Моника посмотрела на кота, который ужасающе скреб передними лапами, пытаясь забраться обратно в коробку. У нее ушло добрых десять минут на то, чтобы его туда уложить: он никак не хотел идти, бился и боролся, отчаянно дергался какими-то лягушачьими движениями. А теперь, в клинике, хотел одного – забраться обратно. Он что, как-то понял? Понял, что они обсуждают его неизбежную смерть? Нет, казалось, говорил он, не сейчас, не надо пока, мне еще столько нужно сделать. Моника вдруг подумала об Ифе. Как она все плакала и плакала, когда умер тот котенок. Стояла в саду, а на коленках над школьными гольфами краснели ссадины. Баюкала на руках нечто крошечное, завернутое в старое полотенце. Отец выкопал яму. «Поглубже, Роберт, пожалуйста», – шептала мать, потом прижала Ифу к переднику. «Котенку пришло время, – сказала она Ифе, – вот в чем дело». Но Ифа плакала, никак не могла остановиться. Котенок был болен с самого начала, но она все плакала и плакала.
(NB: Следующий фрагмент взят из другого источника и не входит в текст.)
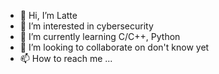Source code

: - 👋 Hi, I’m Latte
- 👀 I’m interested in cybersecurity
- 🌱 I’m currently learning C/C++, Python
- 💞️ I’m looking to collaborate on don't know yet
- 📫 How to reach me ...

<!---
Lattesan/Lattesan is a ✨ special ✨ repository because its `README.md` (this file) appears on your GitHub profile.
You can click the Preview link to take a look at your changes.
--->
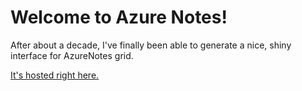 # Welcome to Azure Notes!

After about a decade, I've finally been able to generate a nice, shiny interface for AzureNotes grid.

[It's hosted right here.](https://base.thedoodleproject.net/public/grid/KJig-M5zNEkhsiNKUVfry6oJwD4wptMvXxGADnNK9NU)
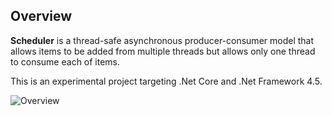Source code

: ## Overview

**Scheduler** is a thread-safe asynchronous producer-consumer model that allows items to be added from multiple threads but allows only one thread to consume each of items.

This is an experimental project targeting .Net Core and .Net Framework 4.5. 

![Overview](https://raw.githubusercontent.com/rvhuang/Scheduler/master/doc/images/scheduler-overview.png)

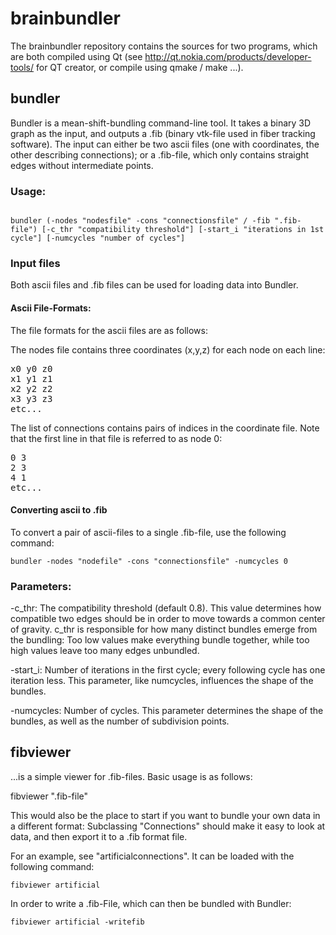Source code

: brainbundler
============

The brainbundler repository contains the sources for two programs, which are both compiled using Qt (see http://qt.nokia.com/products/developer-tools/ for QT creator, or compile using qmake / make ...).

bundler
-------

Bundler is a mean-shift-bundling command-line tool. It takes a binary 3D graph as the input, and outputs a .fib (binary vtk-file used in fiber tracking software). The input can either be two ascii files (one with coordinates, the other describing connections); or a .fib-file, which only contains straight edges without intermediate points. 

### Usage:

<pre><code>
bundler (-nodes "nodesfile" -cons "connectionsfile" / -fib ".fib-file") [-c_thr "compatibility threshold"] [-start_i "iterations in 1st cycle"] [-numcycles "number of cycles"]
</code></pre>

### Input files

Both ascii files and .fib files can be used for loading data into Bundler.  

#### Ascii File-Formats:

The file formats for the ascii files are as follows:

The nodes file contains three coordinates (x,y,z) for each node on each line:

<pre>
x0 y0 z0
x1 y1 z1
x2 y2 z2
x3 y3 z3
etc...
</pre>

The list of connections contains pairs of indices in the coordinate file. Note that the first line in that file is referred to as node 0:

<pre>
0 3
2 3
4 1
etc...
</pre>

#### Converting ascii to .fib

To convert a pair of ascii-files to a single .fib-file, use the following command:

    bundler -nodes "nodefile" -cons "connectionsfile" -numcycles 0


### Parameters:

-c_thr: The compatibility threshold (default 0.8). This value determines how compatible two edges should be in order to move towards a common center of gravity. c_thr is responsible for how many distinct bundles emerge from the bundling: Too low values make everything bundle together, while too high values leave too many edges unbundled.

-start_i: Number of iterations in the first cycle; every following cycle has one iteration less. This parameter, like numcycles, influences the shape of the bundles.

-numcycles: Number of cycles. This parameter determines the shape of the bundles, as well as the number of subdivision points.


fibviewer
---------

...is a simple viewer for .fib-files. Basic usage is as follows:

fibviewer ".fib-file"

This would also be the place to start if you want to bundle your own data in a different format: Subclassing "Connections" should make it easy to look at data, and then export it to a .fib format file.

For an example, see "artificialconnections". It can be loaded with the following command:

    fibviewer artificial

In order to write a .fib-File, which can then be bundled with Bundler:

    fibviewer artificial -writefib

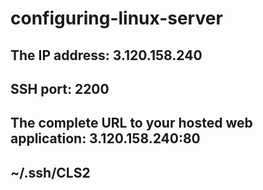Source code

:# configuring-linux-server
## The IP address: 3.120.158.240
## SSH port: 2200
## The complete URL to your hosted web application: 3.120.158.240:80
## ~/.ssh/CLS2
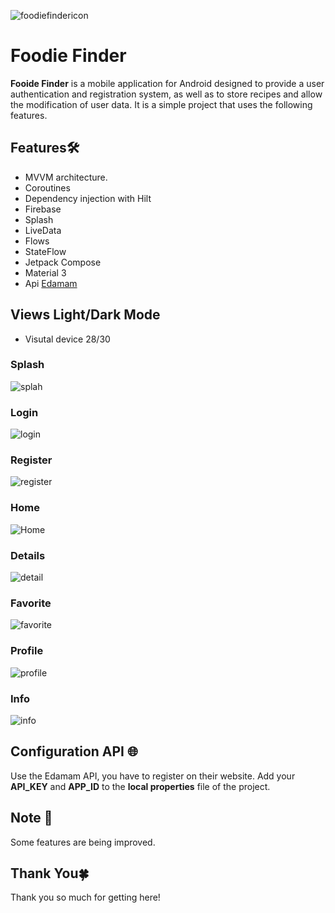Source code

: ![foodiefindericon](docs/foodiefindericon.png)

# Foodie Finder 

**Fooide Finder** is a mobile application for Android designed to provide a user authentication and registration system, as well as to store recipes and allow the modification of user data. It is a simple project that uses the following features.

## Features🛠️
*  MVVM architecture.
*  Coroutines
*  Dependency injection with Hilt
*  Firebase
*  Splash 
*  LiveData
*  Flows
*  StateFlow
*  Jetpack Compose
*  Material 3
* Api [Edamam](https://www.edamam.com/)

## Views Light/Dark Mode
* Visutal device 28/30

### Splash
![splah](docs/splah.jpg)


### Login
![login](docs/login.jpg)


### Register

![register](docs/register.jpg)

### Home
![Home](docs/Home.jpg)

### Details

![detail](docs/detail.jpg)

### Favorite
![favorite](docs/favorite.jpg)

### Profile
![profile](docs/profile.jpg)

### Info
![info](docs/info.jpg)

## Configuration API :globe_with_meridians:
Use the Edamam API, you have to register on their website. Add your **API_KEY** and **APP_ID** to the **local properties** file of the project.

## Note :speech_balloon:
Some features are being improved.

## Thank You🍀
Thank you so much for getting here!
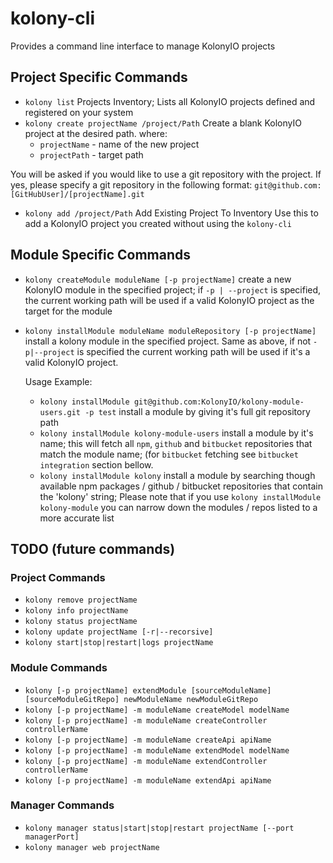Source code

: # kolony-cli

Provides a command line interface to manage KolonyIO projects

## Project Specific Commands

  * `kolony list` Projects Inventory; Lists all KolonyIO projects defined and registered on your system
  * `kolony create projectName /project/Path` Create a blank KolonyIO project at the desired path.
    where:
      * `projectName` - name of the new project
      * `projectPath` - target path

  You will be asked if you would like to use a git repository with the project. If yes, please specify a git repository in the following format:
    `git@github.com:[GitHubUser]/[projectName].git`

  * `kolony add /project/Path` Add Existing Project To Inventory Use this to add a KolonyIO project you created without using the `kolony-cli`

## Module Specific Commands

  * `kolony createModule moduleName [-p projectName]` create a new KolonyIO module in the specified project; if `-p | --project` is specified, the current working path will be used if a valid KolonyIO project as the target for the module
  * `kolony installModule moduleName moduleRepository [-p projectName]` install a kolony module in the specified project. Same as above, if not `-p|--project` is specified the current working path will be used if it's a valid KolonyIO project.

    Usage Example:
      * `kolony installModule git@github.com:KolonyIO/kolony-module-users.git -p test` install a module by giving it's full git repository path
      * `kolony installModule kolony-module-users` install a module by it's name; this will fetch all `npm`, `github` and `bitbucket` repositories that match the module name; (for `bitbucket` fetching see `bitbucket integration` section bellow.
      * `kolony installModule kolony` install a module by searching though available npm packages / github / bitbucket repositories that contain the 'kolony' string; Please note that if you use `kolony installModule kolony-module` you can narrow down the modules / repos listed to a more accurate list


## TODO (future commands)
### Project Commands
  * `kolony remove projectName`
  * `kolony info projectName`
  * `kolony status projectName`
  * `kolony update projectName [-r|--recorsive]`
  * `kolony start|stop|restart|logs projectName`

### Module Commands
  * `kolony [-p projectName] extendModule [sourceModuleName] [sourceModuleGitRepo] newModuleName newModuleGitRepo`
  * `kolony [-p projectName] -m moduleName createModel modelName`
  * `kolony [-p projectName] -m moduleName createController controllerName`
  * `kolony [-p projectName] -m moduleName createApi apiName`
  * `kolony [-p projectName] -m moduleName extendModel modelName`
  * `kolony [-p projectName] -m moduleName extendController controllerName`
  * `kolony [-p projectName] -m moduleName extendApi apiName`

### Manager Commands
  * `kolony manager status|start|stop|restart projectName [--port managerPort]`
  * `kolony manager web projectName`
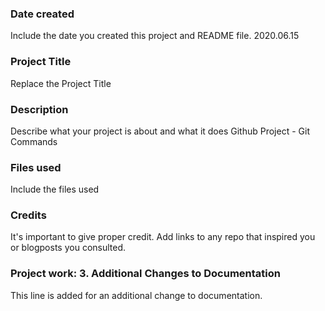 ### Date created
Include the date you created this project and README file.
2020.06.15
### Project Title
Replace the Project Title

### Description
Describe what your project is about and what it does
Github Project - Git Commands
### Files used
Include the files used

### Credits
It's important to give proper credit. Add links to any repo that inspired you or blogposts you consulted.

### Project work: 3. Additional Changes to Documentation
This line is added for an additional change to documentation.

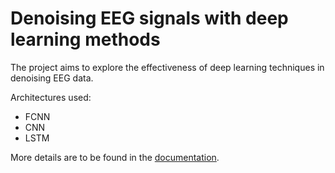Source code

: # Denoising EEG signals with deep learning methods

The project aims to explore the effectiveness of deep learning techniques in denoising EEG data.

Architectures used:
- FCNN
- CNN
- LSTM

More details are to be found in the [documentation](https://github.com/ankimme/vut-bria-eeg-cleaning/blob/27d921bb1166af654afddd3e422c65e2d1c31154/documentation.pdf).
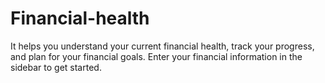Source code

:# Financial-health
It helps you understand your current financial health, track your progress, and plan for your financial goals. Enter your financial information in the sidebar to get started.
Моника положила руки на кота, зарылась в мех на его спине. Она чувствовала выступающие бусины позвонков, треугольники лопаток. Как всегда, опешила от того, какими хрупкими ощущались кости. С виду он был основательным, крупным созданием, но стоило взять его в руки, то оказывался, словно птичка, трепетным, едва осязаемым. И еще удивительно теплым. Сейчас он мурчал, терся мордой о ее пальцы, раньше она так никогда не позволяла, и смотрел на нее спокойно и доверчиво. Раз ты тут, казалось, говорил он, все будет хорошо. Моника не могла отвести глаз, не могла разорвать связь с котом, хотя понимала, что ветеринар наполняет шприц, вводит предательское длинное серебро под мех, она это знала, но все равно продолжала смотреть на животное, говорить с ним. Кот мурчал, она гладила полосы-елочки на его шкурке, а потом он словно ушел в свои мысли, будто вспомнил что-то важное, и Моника подумала, что же это, о чем задумался кот, и осознала, что мордочка повисла у нее на руках, глаза больше не смотрят на нее, а глядят мимо, как будто увидели что-то позади нее, что-то, приближающееся к ней, что-то плохое, о чем она не догадывалась.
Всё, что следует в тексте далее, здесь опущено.